Problem description
Below are the records; copy each line in which "inside" occurs.

── The records

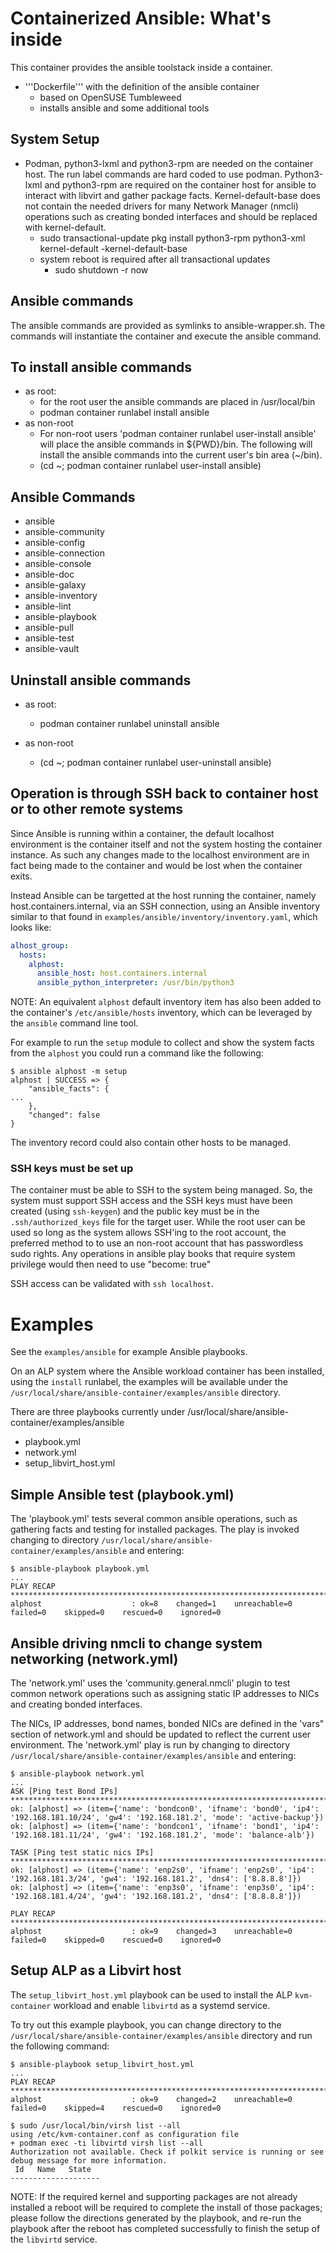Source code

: # Containerized Ansible: What's inside #

This container provides the ansible toolstack inside a container.
* '''Dockerfile''' with the definition of the ansible container
  * based on OpenSUSE Tumbleweed
  * installs ansible and some additional tools
## System Setup ##
* Podman, python3-lxml and python3-rpm are needed on the container host. The run label commands are hard coded to use podman. Python3-lxml and python3-rpm  are required on the container host for ansible to interact with libvirt and gather package facts. Kernel-default-base does not contain the needed drivers for many Network Manager (nmcli) operations such as creating bonded interfaces and should be replaced with kernel-default.
  * sudo transactional-update pkg install python3-rpm python3-xml kernel-default -kernel-default-base
  * system reboot is required after all transactional updates
    * sudo shutdown -r now

## Ansible commands
The ansible commands are provided as symlinks to ansible-wrapper.sh.
The commands will instantiate the container and execute the ansible
command.

## To install ansible commands ##

* as root:
  * for the root user the ansible commands are placed in /usr/local/bin
  * podman container runlabel install ansible
* as non-root
  * For non-root users 'podman container runlabel user-install ansible' will place the ansible commands in ${PWD}/bin. The following will install the ansible commands into the current user's bin area (~/bin).
  * (cd ~; podman container runlabel user-install ansible)

## Ansible Commands ##
* ansible
* ansible-community
* ansible-config
* ansible-connection
* ansible-console
* ansible-doc
* ansible-galaxy
* ansible-inventory
* ansible-lint
* ansible-playbook
* ansible-pull
* ansible-test
* ansible-vault

## Uninstall ansible commands  ##
* as root:
  * podman container runlabel uninstall ansible
* as non-root

  * (cd ~; podman container runlabel user-uninstall ansible)

## Operation is through SSH back to container host or to other remote systems  ##
Since Ansible is running within a container, the default localhost environment
is the container itself and not the system hosting the container instance. As
such any changes made to the localhost environment are in fact being made to
the container and would be lost when the container exits.

Instead Ansible can be targetted at the host running the container, namely
host.containers.internal, via an SSH connection, using an Ansible inventory
similar to that found in `examples/ansible/inventory/inventory.yaml`, which
looks like:

```yaml
alhost_group:
  hosts:
    alphost:
      ansible_host: host.containers.internal
      ansible_python_interpreter: /usr/bin/python3
```

NOTE: An equivalent `alphost` default inventory item has also been added to
the container's `/etc/ansible/hosts` inventory, which can be leveraged by the
`ansible` command line tool.

For example to run the `setup` module to collect and show the system facts
from the `alphost` you could run a command like the following:

```shell
$ ansible alphost -m setup
alphost | SUCCESS => {
    "ansible_facts": {
...
    },
    "changed": false
}
```

The inventory record could also contain other hosts to be managed.

### SSH keys must be set up ###
The container must be able to SSH to the system being managed. So, the system must support SSH access and
the SSH keys must have been created (using `ssh-keygen`) and the public key must be in the `.ssh/authorized_keys` file for the
target user. While the root user can be used so long as the system allows SSH'ing to the root account,
the preferred method to to use an non-root account that has passwordless sudo rights. Any operations in ansible
play books that require system privilege would then need to use "become: true"

SSH access can be validated with `ssh localhost`.


# Examples

See the `examples/ansible` for example Ansible playbooks.

On an ALP system where the Ansible workload container has been installed,
using the `install` runlabel, the examples will be available under the
`/usr/local/share/ansible-container/examples/ansible` directory.

There are three playbooks currently under /usr/local/share/ansible-container/examples/ansible
* playbook.yml
* network.yml
* setup_libvirt_host.yml


## Simple Ansible test (playbook.yml)
The 'playbook.yml' tests several common ansible operations, such as gathering facts and testing for installed packages.
The play is invoked changing to directory `/usr/local/share/ansible-container/examples/ansible` and entering:
```shell
$ ansible-playbook playbook.yml
...
PLAY RECAP ***************************************************************************************************************
alphost                    : ok=8    changed=1    unreachable=0    failed=0    skipped=0    rescued=0    ignored=0   
```

## Ansible driving nmcli to change system networking (network.yml)
The 'network.yml' uses the 'community.general.nmcli' plugin to test common network operations such as assigning static IP addresses to NICs and creating bonded interfaces.

The NICs, IP addresses, bond names, bonded NICs are defined in the 'vars" section of network.yml and should be updated to reflect the current user environment. The 'network.yml' play is run by changing to directory `/usr/local/share/ansible-container/examples/ansible` and entering:
```shell
$ ansible-playbook network.yml 
...
ASK [Ping test Bond IPs] ************************************************************************************************
ok: [alphost] => (item={'name': 'bondcon0', 'ifname': 'bond0', 'ip4': '192.168.181.10/24', 'gw4': '192.168.181.2', 'mode': 'active-backup'})
ok: [alphost] => (item={'name': 'bondcon1', 'ifname': 'bond1', 'ip4': '192.168.181.11/24', 'gw4': '192.168.181.2', 'mode': 'balance-alb'})

TASK [Ping test static nics IPs] *****************************************************************************************
ok: [alphost] => (item={'name': 'enp2s0', 'ifname': 'enp2s0', 'ip4': '192.168.181.3/24', 'gw4': '192.168.181.2', 'dns4': ['8.8.8.8']})
ok: [alphost] => (item={'name': 'enp3s0', 'ifname': 'enp3s0', 'ip4': '192.168.181.4/24', 'gw4': '192.168.181.2', 'dns4': ['8.8.8.8']})

PLAY RECAP ***************************************************************************************************************
alphost                    : ok=9    changed=3    unreachable=0    failed=0    skipped=0    rescued=0    ignored=0   
```

## Setup ALP as a Libvirt host

The `setup_libvirt_host.yml` playbook can be used to install the ALP
`kvm-container` workload and enable `libvirtd` as a systemd service.

To try out this example playbook, you can change directory to the
`/usr/local/share/ansible-container/examples/ansible` directory and
run the following command:

```shell
$ ansible-playbook setup_libvirt_host.yml
...
PLAY RECAP *****************************************************************************************************************************
alphost                    : ok=9    changed=2    unreachable=0    failed=0    skipped=4    rescued=0    ignored=0

$ sudo /usr/local/bin/virsh list --all
using /etc/kvm-container.conf as configuration file
+ podman exec -ti libvirtd virsh list --all
Authorization not available. Check if polkit service is running or see debug message for more information.
 Id   Name   State
--------------------
```

NOTE: If the required kernel and supporting packages are not already
installed a reboot will be required to complete the install of those
packages; please follow the directions generated by the playbook, and
re-run the playbook after the reboot has completed successfully to
finish the setup of the `libvirtd` service.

────

Solution to this problem
: # Containerized Ansible: What's inside #
This container provides the ansible toolstack inside a container.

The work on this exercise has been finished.